E que objetos transneptunianos são esses?

Listo no meu estudo 10 desses objetos, incluindo o mais conhecido, Sedna.

 

O que mais revela a sua análise?

A análise também identificou uma população importante de objetos transneptunianos ressonantes muito estáveis localizados em várias ressonâncias na mesma região.

 

O que concluiu com base nas simulações que efetuou?

Então, baseados em extensas simulações do sistema solar externo, incluindo um hipotético planeta com massas semelhantes ao da Terra (testei também várias órbitas para o planeta), obtive resultados que poderiam explicar as propriedades orbitais das populações do Cinturão de Kuiper distante descritas acima.

 

Esse possível planeta é importante para melhor compreendermos o sistema solar?

Isso sugere um papel vital desempenhado pelo planeta na formação do Cinturão de Kuiper que constitui o sistema solar.

 

E essas propriedades não se conseguem explicar pela influência gravitacional dos quatro planetas gigantes?

Também confirmei com simulações adicionais que o sistema solar externo atualmente conhecido contendo apenas os quatro planetas gigantes (Júpiter, Saturno, Úrano e Neptuno) não foi capaz de explicar essas propriedades.

 

Será que há um planeta com um tamanho significativo nos confins do Sistema Solar que possa explicar as suas análises?

Sim.

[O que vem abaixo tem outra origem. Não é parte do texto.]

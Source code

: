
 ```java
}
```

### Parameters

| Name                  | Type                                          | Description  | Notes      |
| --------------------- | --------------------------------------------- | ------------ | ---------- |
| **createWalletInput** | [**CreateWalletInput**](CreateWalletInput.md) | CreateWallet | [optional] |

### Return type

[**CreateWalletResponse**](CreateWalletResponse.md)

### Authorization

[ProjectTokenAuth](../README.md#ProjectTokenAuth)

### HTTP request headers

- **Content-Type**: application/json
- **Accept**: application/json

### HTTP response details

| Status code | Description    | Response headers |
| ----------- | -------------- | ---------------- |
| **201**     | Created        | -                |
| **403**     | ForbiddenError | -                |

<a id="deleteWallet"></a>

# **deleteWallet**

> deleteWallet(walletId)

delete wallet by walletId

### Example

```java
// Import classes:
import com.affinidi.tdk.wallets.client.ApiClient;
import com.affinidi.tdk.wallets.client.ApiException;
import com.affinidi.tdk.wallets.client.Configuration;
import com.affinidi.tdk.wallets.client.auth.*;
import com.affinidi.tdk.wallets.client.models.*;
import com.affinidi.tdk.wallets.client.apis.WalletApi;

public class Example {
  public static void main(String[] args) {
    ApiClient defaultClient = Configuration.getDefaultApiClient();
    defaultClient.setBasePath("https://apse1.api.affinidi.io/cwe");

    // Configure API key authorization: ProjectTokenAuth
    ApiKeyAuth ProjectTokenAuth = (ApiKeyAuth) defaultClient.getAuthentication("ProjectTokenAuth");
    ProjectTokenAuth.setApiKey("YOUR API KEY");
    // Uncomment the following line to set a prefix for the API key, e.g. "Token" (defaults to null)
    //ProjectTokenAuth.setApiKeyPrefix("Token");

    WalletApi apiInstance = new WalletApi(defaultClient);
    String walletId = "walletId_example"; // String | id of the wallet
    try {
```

Dessa forma este estudo prevê a existência de um planeta com massa de aproximadamente 1,5 a três terras no sistema solar externo distante, situado além de cerca de 200 ua.

 

Há uma só órbita possível para esse planeta ou podem existir mais órbitas possíveis?

Há três tipos de órbitas possíveis para o planeta: ~200-300 ua, ~200-500 ua e ~200-800 ua,

 

E qual das três órbitas possíveis tem mais probabilidades de ser a correta?

Os melhores resultados favorecem os dois últimos tipos.

Que mais coisas preveem as suas simulações?

As simulações também preveem a existência de muitos objetos transneptunianos em órbitas peculiares, semelhantes aos objetos transneptunianos extremos.

 

E qual a utilidade do seu estudo, ou seja, dessas previsões?

Essas previsões podem motivar novas pesquisas e observações telescópicas para explorar o sistema solar além de 50 ua e novos estudos teóricos sobre a formação do Cinturão de Kuiper e do próprio sistema solar.